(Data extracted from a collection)
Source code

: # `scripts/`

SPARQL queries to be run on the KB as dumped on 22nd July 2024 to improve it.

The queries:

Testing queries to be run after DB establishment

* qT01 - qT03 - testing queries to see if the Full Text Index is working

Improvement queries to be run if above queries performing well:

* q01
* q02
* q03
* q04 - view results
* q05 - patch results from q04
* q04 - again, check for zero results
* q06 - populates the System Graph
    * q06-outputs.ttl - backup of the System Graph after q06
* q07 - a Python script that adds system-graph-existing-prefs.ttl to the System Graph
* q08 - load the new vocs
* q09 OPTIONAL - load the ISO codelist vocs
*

- [WHAT IS NEEDED] Repeat, without change, each line of the data above from the one that contains "Index is working" through the final line, counting both.

- [ANSWER FOR THIS EXERCISE]
* qT01 - qT03 - testing queries to see if the Full Text Index is working

Improvement queries to be run if above queries performing well:

* q01
* q02
* q03
* q04 - view results
* q05 - patch results from q04
* q04 - again, check for zero results
* q06 - populates the System Graph
    * q06-outputs.ttl - backup of the System Graph after q06
* q07 - a Python script that adds system-graph-existing-prefs.ttl to the System Graph
* q08 - load the new vocs
* q09 OPTIONAL - load the ISO codelist vocs
*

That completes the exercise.